Tool calls show actual values: commands, file paths, glob patterns. Errors show what failed. Assistant responses are stripped of markdown.

</p>
</details> 

### Filtering

```bash
# Show only tool calls and errors
agent-strace replay --filter tool_call,error

# Replay with timing (watch it unfold)
agent-strace replay --live --speed 2
```

### Export

```bash
# JSON array
agent-strace export a84664 --format json

# CSV (for spreadsheets)
agent-strace export a84664 --format csv

# NDJSON (for streaming pipelines)
agent-strace export a84664 --format ndjson
```

## Trace format

Traces are stored as directories in `.agent-traces/`:

```
.agent-traces/
  a84664242afa4516/
    meta.json        # session metadata
    events.ndjson    # newline-delimited JSON events
```

Each event is a single JSON line:

```json
{
  "event_type": "tool_call",
  "timestamp": 1773562735.09,
  "event_id": "bf1207728ee6",
  "session_id": "a84664242afa4516",
  "data": {
    "tool_name": "read_file",
    "arguments": {"path": "src/auth.py"}
  }
}
```

### Event types

| Type | Description |
|------|-------------|
| `session_start` | Trace session began |
| `session_end` | Trace session ended |
| `user_prompt` | User submitted a prompt to the agent |
| `assistant_response` | Agent produced a text response |
| `tool_call` | Agent invoked a tool |
| `tool_result` | Tool returned a result |
| `llm_request` | Agent sent a prompt to an LLM |
| `llm_response` | LLM returned a completion |
| `file_read` | Agent read a file |
| `file_write` | Agent wrote a file |
| `decision` | Agent chose between alternatives |
| `error` | Something failed |

Events link to each other. A `tool_result` has a `parent_id` pointing to its `tool_call`. This lets you measure latency per tool and trace the full call chain.

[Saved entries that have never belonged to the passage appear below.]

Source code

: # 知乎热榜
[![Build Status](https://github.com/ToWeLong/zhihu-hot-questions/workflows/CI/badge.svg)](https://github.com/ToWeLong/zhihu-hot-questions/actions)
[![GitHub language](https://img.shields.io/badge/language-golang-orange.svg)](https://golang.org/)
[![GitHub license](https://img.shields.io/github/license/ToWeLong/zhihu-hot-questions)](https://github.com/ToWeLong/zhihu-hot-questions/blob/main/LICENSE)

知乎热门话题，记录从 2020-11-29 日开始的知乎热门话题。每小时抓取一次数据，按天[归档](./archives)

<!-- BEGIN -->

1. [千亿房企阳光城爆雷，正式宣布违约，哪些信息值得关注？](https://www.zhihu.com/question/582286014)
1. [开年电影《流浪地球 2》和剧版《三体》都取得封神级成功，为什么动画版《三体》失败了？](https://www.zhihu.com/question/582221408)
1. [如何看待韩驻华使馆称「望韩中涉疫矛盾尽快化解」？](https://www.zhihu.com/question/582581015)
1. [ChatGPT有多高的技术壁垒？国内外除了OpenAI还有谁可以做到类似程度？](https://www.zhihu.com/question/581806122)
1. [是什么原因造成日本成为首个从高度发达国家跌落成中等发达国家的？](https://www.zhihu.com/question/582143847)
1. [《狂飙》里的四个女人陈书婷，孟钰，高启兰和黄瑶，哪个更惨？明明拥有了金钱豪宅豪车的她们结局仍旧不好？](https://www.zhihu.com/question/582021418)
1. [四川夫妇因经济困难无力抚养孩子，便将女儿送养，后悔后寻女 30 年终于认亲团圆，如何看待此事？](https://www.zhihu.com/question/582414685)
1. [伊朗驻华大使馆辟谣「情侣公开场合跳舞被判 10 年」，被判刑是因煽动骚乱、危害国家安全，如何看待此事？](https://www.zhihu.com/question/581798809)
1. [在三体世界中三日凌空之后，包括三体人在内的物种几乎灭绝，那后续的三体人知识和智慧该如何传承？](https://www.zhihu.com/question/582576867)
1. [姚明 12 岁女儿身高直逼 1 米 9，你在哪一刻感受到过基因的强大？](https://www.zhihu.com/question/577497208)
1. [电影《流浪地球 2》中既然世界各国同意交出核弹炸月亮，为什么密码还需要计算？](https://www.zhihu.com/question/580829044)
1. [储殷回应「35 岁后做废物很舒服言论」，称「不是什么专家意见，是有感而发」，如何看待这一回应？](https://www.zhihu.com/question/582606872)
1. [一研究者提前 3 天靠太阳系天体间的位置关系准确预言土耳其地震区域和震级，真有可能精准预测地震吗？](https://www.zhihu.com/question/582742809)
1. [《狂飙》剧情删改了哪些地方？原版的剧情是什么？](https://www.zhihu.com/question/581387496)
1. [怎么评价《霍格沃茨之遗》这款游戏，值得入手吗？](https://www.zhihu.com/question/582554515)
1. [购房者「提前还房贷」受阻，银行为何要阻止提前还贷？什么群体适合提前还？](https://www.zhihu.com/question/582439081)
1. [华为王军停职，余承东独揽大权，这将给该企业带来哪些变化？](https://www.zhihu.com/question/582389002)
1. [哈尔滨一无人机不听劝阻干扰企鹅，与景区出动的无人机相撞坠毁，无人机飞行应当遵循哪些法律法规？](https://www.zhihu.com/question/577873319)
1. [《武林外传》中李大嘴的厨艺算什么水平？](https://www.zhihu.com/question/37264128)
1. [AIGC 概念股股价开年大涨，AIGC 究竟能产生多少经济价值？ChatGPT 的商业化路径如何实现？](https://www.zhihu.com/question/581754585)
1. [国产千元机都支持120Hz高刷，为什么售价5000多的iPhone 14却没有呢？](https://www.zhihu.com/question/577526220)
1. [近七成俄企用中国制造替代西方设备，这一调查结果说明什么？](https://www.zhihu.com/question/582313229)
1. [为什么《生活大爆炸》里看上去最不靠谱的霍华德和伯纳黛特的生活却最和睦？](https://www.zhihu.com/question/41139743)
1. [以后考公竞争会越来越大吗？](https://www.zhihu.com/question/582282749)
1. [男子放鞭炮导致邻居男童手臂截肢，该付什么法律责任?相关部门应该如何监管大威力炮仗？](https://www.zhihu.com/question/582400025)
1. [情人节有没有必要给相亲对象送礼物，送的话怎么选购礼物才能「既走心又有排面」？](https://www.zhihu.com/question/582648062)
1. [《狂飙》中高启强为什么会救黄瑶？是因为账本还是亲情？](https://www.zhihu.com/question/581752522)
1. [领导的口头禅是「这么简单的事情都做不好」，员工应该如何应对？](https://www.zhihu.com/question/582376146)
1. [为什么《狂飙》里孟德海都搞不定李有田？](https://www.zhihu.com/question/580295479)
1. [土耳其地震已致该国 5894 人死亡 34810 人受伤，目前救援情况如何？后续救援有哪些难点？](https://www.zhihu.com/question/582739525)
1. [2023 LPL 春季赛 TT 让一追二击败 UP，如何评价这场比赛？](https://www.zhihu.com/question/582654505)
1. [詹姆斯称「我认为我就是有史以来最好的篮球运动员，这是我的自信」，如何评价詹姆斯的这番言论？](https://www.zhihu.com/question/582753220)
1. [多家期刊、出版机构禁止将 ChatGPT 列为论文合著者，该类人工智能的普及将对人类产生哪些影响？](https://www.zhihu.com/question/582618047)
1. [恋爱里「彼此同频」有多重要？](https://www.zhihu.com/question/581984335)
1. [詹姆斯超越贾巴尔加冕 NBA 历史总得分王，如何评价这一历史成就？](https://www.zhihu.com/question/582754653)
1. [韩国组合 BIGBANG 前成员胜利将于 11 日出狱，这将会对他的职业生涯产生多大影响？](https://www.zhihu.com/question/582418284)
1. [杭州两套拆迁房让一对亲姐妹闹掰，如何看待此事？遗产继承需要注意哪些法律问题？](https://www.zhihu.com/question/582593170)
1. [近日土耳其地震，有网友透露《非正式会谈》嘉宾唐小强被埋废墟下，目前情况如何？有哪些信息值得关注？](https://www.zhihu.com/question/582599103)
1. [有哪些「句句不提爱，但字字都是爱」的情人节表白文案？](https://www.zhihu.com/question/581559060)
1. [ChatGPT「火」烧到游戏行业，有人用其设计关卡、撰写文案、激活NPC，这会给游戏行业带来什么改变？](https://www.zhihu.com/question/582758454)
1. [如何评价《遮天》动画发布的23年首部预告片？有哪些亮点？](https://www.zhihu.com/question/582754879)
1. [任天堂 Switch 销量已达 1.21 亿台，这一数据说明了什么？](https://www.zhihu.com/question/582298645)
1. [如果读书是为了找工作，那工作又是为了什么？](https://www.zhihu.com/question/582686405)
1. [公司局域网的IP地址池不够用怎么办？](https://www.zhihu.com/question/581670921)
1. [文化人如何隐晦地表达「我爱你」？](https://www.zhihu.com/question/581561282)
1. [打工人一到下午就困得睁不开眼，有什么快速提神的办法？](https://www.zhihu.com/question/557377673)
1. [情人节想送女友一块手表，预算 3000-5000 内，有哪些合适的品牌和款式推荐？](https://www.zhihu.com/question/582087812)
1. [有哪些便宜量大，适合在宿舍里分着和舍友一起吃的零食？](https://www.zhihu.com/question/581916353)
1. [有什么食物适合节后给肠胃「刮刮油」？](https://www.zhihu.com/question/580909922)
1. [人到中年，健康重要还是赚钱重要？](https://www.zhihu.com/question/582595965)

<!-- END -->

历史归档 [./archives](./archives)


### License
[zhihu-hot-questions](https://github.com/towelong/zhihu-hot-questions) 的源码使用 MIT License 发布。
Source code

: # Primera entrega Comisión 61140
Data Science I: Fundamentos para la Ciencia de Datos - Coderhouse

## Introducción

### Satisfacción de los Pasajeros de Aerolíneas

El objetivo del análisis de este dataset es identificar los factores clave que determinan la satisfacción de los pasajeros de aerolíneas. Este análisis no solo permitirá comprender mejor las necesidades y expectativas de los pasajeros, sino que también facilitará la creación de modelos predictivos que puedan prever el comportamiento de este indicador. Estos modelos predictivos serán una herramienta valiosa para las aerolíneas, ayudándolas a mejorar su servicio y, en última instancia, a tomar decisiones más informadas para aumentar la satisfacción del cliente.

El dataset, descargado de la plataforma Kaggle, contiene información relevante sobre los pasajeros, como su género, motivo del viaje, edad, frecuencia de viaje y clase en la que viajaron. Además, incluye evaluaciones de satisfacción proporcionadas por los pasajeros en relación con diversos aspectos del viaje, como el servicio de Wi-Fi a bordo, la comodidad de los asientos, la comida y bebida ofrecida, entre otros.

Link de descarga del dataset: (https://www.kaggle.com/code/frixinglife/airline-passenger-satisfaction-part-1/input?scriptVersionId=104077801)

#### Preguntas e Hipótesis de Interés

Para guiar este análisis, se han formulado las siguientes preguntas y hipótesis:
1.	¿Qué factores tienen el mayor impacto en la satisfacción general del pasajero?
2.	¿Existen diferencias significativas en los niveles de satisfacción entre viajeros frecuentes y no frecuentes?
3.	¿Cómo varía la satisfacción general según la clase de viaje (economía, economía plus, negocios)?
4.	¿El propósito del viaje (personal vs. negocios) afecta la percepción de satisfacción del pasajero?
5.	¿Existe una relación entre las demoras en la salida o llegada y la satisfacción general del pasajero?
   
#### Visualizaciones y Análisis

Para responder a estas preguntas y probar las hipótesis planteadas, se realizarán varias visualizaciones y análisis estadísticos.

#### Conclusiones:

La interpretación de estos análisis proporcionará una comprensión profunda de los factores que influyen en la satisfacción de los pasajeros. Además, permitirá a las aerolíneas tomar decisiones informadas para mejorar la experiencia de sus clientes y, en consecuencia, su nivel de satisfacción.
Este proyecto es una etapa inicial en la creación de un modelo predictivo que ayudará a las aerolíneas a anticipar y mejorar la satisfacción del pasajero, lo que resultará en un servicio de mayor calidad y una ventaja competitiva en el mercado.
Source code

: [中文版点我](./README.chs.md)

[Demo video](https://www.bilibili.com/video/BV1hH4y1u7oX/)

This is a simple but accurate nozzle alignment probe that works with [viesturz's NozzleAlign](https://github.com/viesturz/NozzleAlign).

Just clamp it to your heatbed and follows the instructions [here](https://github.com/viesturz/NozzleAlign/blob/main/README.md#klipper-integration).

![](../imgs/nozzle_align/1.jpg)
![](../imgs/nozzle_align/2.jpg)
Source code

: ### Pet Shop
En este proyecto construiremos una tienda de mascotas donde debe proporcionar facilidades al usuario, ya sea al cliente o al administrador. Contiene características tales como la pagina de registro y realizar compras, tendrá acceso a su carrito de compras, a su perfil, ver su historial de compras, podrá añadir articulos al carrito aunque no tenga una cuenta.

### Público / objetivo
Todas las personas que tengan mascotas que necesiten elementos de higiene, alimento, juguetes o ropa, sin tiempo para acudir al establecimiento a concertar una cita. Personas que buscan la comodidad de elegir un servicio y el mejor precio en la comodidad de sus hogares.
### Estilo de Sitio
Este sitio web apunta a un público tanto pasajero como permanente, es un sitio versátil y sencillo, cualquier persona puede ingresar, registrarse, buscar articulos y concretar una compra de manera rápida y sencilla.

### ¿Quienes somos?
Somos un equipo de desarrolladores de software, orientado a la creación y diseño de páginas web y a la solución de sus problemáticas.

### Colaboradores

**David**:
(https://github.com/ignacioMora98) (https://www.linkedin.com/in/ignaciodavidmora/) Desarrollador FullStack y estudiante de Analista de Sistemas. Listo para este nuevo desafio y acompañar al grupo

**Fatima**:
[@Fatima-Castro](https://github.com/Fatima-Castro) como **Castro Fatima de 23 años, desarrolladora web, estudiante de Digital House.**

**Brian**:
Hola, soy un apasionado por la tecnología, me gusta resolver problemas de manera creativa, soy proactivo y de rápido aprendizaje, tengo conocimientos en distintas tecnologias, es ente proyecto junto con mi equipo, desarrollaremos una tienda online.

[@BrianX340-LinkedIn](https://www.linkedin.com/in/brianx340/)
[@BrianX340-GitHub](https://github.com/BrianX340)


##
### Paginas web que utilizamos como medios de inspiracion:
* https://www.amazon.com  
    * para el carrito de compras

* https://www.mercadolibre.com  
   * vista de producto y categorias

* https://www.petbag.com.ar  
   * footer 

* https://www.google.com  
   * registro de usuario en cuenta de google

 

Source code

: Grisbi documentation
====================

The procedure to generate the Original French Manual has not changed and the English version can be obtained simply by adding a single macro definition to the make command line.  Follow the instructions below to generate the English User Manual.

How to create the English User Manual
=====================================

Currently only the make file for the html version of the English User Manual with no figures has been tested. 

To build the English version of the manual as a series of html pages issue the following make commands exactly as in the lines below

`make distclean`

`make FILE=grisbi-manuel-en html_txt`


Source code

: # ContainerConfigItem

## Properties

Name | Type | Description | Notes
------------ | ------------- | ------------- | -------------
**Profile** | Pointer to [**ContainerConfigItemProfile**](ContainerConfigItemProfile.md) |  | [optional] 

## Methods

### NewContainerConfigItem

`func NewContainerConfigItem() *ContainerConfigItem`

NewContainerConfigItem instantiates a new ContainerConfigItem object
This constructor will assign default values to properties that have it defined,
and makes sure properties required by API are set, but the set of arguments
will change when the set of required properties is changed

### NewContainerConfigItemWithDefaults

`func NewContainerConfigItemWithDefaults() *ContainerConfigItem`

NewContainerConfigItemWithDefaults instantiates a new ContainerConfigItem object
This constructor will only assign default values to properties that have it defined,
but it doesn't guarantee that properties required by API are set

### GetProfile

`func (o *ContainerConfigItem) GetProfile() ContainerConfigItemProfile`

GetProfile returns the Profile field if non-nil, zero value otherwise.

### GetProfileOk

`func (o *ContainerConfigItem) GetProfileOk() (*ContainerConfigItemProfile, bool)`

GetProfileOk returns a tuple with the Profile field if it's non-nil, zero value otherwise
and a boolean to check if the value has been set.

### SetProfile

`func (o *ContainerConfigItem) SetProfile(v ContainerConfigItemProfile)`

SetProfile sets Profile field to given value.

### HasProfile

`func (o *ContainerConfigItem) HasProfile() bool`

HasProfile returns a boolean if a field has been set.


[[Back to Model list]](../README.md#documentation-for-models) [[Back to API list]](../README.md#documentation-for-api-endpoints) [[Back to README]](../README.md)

## Use with Claude Code, Cursor, Windsurf

### Claude Code (hooks, recommended)

Captures the full session: prompts, responses, and every tool call. See [examples/claude_code_config.md](examples/claude_code_config.md) for the full config.

```bash
agent-strace setup                    # per-project config
agent-strace setup --redact --global  # all projects, with secret redaction
```

### Cursor

Edit `~/.cursor/mcp.json` (global) or `.cursor/mcp.json` (per-project):

```json
{
  "mcpServers": {
    "filesystem": {
      "command": "agent-strace",
      "args": ["record", "--name", "filesystem", "--", "npx", "-y", "@modelcontextprotocol/server-filesystem", "/tmp"]
    }
  }
}
```

### Windsurf

Edit `~/.codeium/windsurf/mcp_config.json`:

```json
{
  "mcpServers": {
    "filesystem": {
      "command": "agent-strace",
      "args": ["record", "--name", "filesystem", "--", "npx", "-y", "@modelcontextprotocol/server-filesystem", "/tmp"]
    }
  }
}
```

### Any MCP client

The pattern is the same for any tool that uses MCP over stdio:

1. Replace the server `command` with `agent-strace`
2. Prepend `record --name <label> --` to the original args
3. Use the tool normally
4. Run `agent-strace replay` to see what happened

See the [examples/](examples/) directory for full config files.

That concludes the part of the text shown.